[Task input]

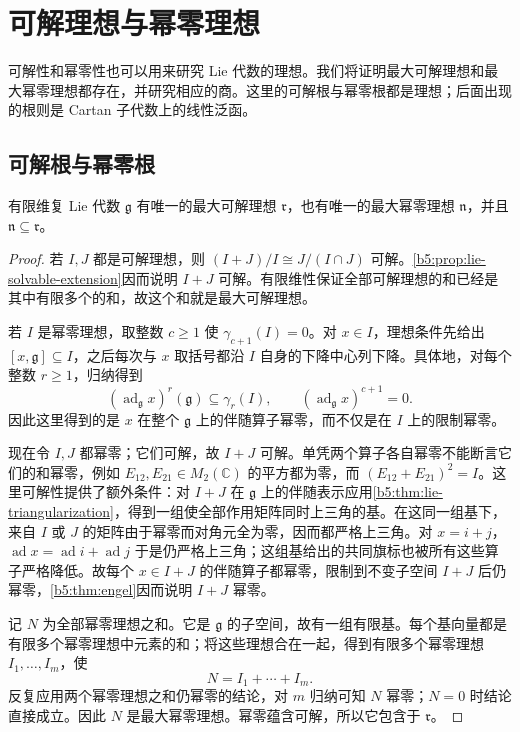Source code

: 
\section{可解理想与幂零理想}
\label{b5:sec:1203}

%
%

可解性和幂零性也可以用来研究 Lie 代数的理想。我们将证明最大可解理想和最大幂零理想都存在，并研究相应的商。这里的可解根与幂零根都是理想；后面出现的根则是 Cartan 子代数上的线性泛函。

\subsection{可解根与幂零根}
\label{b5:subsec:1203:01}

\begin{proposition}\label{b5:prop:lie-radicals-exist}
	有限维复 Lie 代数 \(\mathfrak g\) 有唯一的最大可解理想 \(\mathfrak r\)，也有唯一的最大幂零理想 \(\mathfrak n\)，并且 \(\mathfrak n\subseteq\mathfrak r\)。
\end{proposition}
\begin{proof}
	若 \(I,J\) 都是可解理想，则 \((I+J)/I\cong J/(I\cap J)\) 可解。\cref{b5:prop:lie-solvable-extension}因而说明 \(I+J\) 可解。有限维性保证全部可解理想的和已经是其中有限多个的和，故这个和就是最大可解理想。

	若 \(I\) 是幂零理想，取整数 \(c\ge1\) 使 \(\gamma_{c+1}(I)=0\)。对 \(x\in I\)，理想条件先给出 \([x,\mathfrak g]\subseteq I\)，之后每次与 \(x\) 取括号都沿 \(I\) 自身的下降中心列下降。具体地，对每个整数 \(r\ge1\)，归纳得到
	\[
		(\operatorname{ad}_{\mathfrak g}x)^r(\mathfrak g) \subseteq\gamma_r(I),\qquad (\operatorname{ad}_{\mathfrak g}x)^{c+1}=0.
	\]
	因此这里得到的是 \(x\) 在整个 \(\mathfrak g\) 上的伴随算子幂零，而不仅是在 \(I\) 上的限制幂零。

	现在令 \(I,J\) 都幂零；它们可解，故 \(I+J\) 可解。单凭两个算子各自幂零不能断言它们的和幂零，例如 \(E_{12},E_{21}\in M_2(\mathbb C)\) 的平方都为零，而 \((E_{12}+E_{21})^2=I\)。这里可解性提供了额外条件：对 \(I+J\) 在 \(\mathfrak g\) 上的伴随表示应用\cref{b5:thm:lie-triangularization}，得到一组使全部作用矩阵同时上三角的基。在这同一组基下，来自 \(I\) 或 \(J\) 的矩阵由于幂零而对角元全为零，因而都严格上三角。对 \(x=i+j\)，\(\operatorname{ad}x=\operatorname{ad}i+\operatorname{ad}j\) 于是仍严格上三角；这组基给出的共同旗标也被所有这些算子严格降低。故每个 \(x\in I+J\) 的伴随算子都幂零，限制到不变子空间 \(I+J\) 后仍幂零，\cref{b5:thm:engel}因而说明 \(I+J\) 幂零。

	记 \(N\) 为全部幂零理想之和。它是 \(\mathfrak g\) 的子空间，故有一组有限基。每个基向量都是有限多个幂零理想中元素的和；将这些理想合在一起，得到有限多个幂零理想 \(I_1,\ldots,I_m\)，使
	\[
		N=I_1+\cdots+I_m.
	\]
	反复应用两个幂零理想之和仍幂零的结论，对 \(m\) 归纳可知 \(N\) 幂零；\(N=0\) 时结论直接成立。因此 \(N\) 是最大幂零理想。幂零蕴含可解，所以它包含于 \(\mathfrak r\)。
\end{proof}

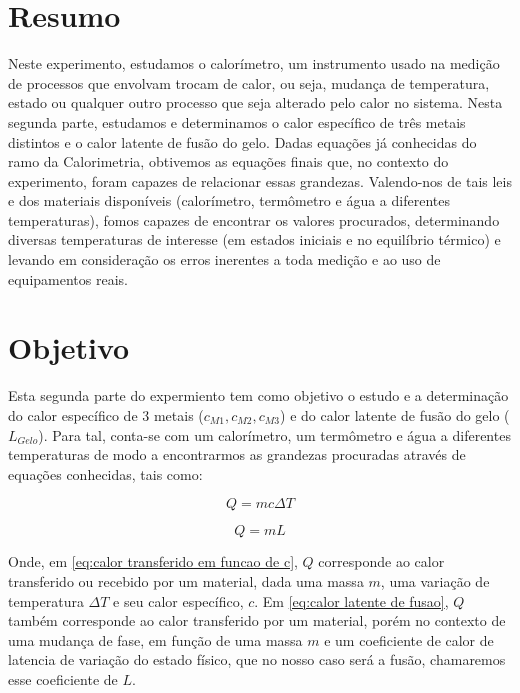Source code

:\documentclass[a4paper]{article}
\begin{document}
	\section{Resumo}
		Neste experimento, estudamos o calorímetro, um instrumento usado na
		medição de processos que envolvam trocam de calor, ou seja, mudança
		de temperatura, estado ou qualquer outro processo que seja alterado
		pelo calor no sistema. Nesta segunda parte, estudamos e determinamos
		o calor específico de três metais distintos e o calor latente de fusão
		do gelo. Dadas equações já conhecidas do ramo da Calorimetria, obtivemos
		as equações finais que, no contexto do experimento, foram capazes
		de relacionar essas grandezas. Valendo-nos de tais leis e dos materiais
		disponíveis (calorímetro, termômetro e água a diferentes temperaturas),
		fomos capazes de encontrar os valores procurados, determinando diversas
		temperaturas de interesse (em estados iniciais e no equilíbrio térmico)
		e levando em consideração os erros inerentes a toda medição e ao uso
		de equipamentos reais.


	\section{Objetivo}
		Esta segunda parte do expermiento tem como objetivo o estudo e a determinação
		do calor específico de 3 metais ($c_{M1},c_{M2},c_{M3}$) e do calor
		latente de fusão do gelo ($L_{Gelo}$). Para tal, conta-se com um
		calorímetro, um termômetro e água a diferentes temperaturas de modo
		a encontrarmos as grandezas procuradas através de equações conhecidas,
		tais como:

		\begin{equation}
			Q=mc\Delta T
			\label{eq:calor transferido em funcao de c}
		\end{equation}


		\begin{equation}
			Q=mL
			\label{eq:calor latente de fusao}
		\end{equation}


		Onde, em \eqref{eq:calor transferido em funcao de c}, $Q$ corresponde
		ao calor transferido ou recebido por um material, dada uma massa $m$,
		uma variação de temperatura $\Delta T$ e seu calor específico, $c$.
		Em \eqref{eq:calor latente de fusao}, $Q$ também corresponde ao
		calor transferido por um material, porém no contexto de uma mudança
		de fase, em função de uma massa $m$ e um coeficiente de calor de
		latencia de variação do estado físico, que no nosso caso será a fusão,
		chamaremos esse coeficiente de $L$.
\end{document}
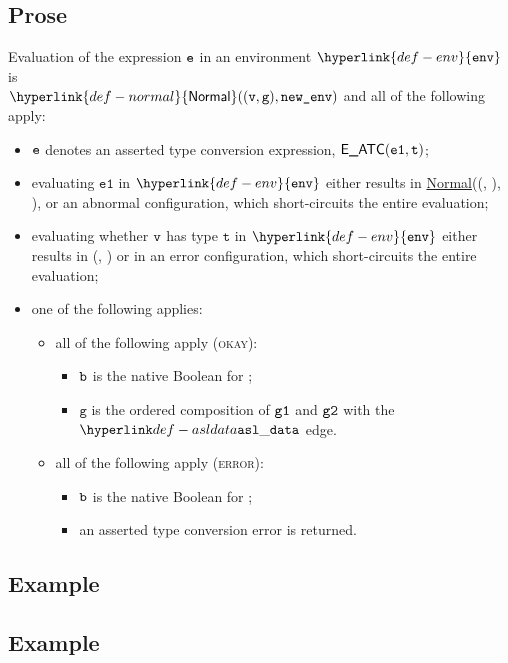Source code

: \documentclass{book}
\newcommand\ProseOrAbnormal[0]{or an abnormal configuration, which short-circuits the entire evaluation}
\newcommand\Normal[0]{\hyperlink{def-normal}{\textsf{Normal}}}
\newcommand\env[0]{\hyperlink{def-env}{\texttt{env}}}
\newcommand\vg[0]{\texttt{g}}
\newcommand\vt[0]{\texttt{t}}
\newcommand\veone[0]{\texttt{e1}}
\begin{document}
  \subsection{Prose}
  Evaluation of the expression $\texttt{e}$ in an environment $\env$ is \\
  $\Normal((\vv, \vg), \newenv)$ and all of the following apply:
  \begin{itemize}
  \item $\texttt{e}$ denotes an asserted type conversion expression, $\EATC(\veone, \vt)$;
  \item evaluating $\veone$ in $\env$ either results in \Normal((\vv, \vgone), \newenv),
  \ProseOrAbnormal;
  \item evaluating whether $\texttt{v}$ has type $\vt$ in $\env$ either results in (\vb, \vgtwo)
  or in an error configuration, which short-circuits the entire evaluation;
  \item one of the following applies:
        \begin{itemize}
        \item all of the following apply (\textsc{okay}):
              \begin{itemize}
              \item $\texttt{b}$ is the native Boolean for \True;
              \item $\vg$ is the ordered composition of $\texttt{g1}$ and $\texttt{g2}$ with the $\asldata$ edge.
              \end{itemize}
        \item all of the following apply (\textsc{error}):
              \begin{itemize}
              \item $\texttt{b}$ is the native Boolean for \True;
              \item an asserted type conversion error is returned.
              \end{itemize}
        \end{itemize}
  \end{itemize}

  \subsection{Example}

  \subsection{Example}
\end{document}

[/Task input]
[Task input]

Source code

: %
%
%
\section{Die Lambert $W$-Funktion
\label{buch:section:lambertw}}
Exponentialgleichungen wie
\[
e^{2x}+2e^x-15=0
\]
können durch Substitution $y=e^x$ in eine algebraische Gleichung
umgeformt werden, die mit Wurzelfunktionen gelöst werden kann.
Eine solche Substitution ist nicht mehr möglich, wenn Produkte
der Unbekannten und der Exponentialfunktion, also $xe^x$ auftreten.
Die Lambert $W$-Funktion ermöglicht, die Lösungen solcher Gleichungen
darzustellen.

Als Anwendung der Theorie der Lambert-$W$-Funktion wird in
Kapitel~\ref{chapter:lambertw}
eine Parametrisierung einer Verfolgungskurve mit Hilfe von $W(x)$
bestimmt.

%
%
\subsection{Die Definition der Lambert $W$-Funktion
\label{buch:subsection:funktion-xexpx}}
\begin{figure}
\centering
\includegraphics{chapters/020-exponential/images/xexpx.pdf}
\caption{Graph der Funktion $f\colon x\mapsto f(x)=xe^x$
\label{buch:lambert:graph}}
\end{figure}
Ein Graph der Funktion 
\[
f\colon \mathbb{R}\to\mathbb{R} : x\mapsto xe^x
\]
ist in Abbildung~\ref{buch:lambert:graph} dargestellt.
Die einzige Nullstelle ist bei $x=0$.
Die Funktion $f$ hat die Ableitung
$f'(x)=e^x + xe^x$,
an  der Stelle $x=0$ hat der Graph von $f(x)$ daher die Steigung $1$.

[/Task input]
[Task input]

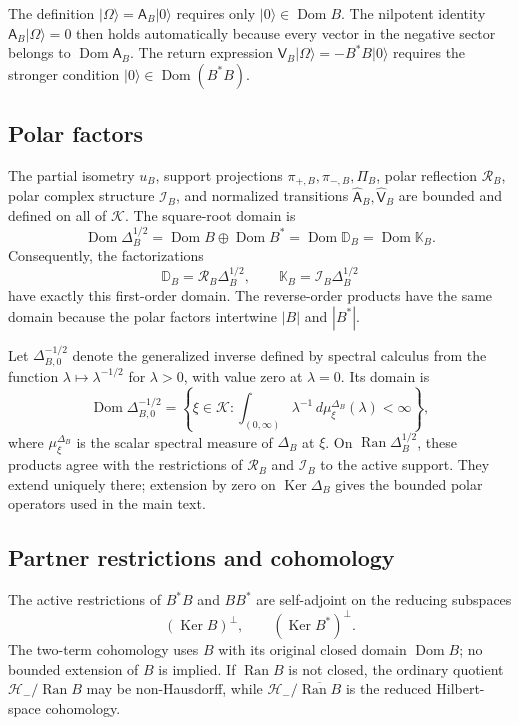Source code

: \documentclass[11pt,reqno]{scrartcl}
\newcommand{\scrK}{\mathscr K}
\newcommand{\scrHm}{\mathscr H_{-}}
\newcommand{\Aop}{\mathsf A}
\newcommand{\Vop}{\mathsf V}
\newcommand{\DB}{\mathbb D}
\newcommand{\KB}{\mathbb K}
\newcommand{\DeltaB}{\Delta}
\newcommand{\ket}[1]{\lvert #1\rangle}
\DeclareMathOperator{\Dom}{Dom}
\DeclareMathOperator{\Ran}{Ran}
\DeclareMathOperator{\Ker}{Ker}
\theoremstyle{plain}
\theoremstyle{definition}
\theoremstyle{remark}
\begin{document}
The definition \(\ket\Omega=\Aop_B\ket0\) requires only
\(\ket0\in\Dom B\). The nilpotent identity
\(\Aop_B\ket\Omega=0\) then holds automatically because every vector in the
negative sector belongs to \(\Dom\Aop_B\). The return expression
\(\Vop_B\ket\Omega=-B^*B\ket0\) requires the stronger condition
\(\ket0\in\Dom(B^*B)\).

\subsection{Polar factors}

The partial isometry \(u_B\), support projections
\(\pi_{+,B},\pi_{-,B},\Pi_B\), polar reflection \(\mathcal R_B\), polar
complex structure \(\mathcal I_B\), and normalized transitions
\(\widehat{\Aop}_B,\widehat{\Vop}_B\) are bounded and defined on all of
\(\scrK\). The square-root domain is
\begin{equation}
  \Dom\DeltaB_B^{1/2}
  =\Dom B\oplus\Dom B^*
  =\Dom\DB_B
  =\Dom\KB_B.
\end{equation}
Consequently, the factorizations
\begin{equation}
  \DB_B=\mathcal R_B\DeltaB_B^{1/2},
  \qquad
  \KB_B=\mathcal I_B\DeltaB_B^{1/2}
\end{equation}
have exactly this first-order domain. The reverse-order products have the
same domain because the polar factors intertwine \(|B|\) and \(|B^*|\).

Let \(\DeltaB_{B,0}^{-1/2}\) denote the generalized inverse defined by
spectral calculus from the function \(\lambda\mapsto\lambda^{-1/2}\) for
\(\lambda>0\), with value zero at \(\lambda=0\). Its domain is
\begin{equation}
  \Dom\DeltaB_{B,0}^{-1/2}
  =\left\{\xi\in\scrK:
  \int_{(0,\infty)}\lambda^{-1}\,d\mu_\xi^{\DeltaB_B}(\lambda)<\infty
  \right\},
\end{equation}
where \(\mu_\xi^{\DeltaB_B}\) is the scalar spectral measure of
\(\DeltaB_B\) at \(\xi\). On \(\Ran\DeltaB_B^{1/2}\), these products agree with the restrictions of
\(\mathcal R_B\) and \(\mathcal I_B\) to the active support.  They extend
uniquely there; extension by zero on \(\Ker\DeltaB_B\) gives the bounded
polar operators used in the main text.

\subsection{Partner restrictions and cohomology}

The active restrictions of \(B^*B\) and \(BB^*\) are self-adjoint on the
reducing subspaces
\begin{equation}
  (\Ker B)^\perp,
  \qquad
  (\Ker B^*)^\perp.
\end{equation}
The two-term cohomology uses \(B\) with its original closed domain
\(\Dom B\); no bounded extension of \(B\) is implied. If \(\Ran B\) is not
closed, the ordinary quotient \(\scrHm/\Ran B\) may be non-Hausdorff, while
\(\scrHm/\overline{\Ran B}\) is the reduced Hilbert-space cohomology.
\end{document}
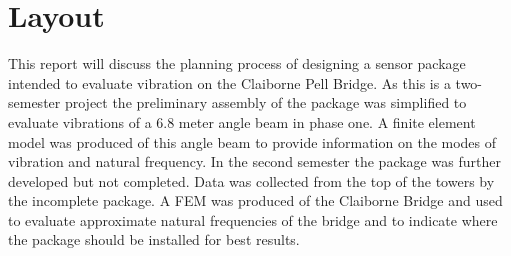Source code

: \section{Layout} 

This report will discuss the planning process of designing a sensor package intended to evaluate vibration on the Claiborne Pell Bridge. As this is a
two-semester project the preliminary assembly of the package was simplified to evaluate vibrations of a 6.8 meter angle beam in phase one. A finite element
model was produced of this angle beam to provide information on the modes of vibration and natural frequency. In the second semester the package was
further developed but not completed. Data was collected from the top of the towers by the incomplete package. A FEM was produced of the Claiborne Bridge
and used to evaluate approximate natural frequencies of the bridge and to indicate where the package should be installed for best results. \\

[/Task input]

● **Your objective**
Show every line above where "mathfrak" is found.

● **Reply**
	有限维复 Lie 代数 \(\mathfrak g\) 有唯一的最大可解理想 \(\mathfrak r\)，也有唯一的最大幂零理想 \(\mathfrak n\)，并且 \(\mathfrak n\subseteq\mathfrak r\)。
	若 \(I\) 是幂零理想，取整数 \(c\ge1\) 使 \(\gamma_{c+1}(I)=0\)。对 \(x\in I\)，理想条件先给出 \([x,\mathfrak g]\subseteq I\)，之后每次与 \(x\) 取括号都沿 \(I\) 自身的下降中心列下降。具体地，对每个整数 \(r\ge1\)，归纳得到
		(\operatorname{ad}_{\mathfrak g}x)^r(\mathfrak g) \subseteq\gamma_r(I),\qquad (\operatorname{ad}_{\mathfrak g}x)^{c+1}=0.
	因此这里得到的是 \(x\) 在整个 \(\mathfrak g\) 上的伴随算子幂零，而不仅是在 \(I\) 上的限制幂零。
	现在令 \(I,J\) 都幂零；它们可解，故 \(I+J\) 可解。单凭两个算子各自幂零不能断言它们的和幂零，例如 \(E_{12},E_{21}\in M_2(\mathbb C)\) 的平方都为零，而 \((E_{12}+E_{21})^2=I\)。这里可解性提供了额外条件：对 \(I+J\) 在 \(\mathfrak g\) 上的伴随表示应用\cref{b5:thm:lie-triangularization}，得到一组使全部作用矩阵同时上三角的基。在这同一组基下，来自 \(I\) 或 \(J\) 的矩阵由于幂零而对角元全为零，因而都严格上三角。对 \(x=i+j\)，\(\operatorname{ad}x=\operatorname{ad}i+\operatorname{ad}j\) 于是仍严格上三角；这组基给出的共同旗标也被所有这些算子严格降低。故每个 \(x\in I+J\) 的伴随算子都幂零，限制到不变子空间 \(I+J\) 后仍幂零，\cref{b5:thm:engel}因而说明 \(I+J\) 幂零。
	记 \(N\) 为全部幂零理想之和。它是 \(\mathfrak g\) 的子空间，故有一组有限基。每个基向量都是有限多个幂零理想中元素的和；将这些理想合在一起，得到有限多个幂零理想 \(I_1,\ldots,I_m\)，使
	反复应用两个幂零理想之和仍幂零的结论，对 \(m\) 归纳可知 \(N\) 幂零；\(N=0\) 时结论直接成立。因此 \(N\) 是最大幂零理想。幂零蕴含可解，所以它包含于 \(\mathfrak r\)。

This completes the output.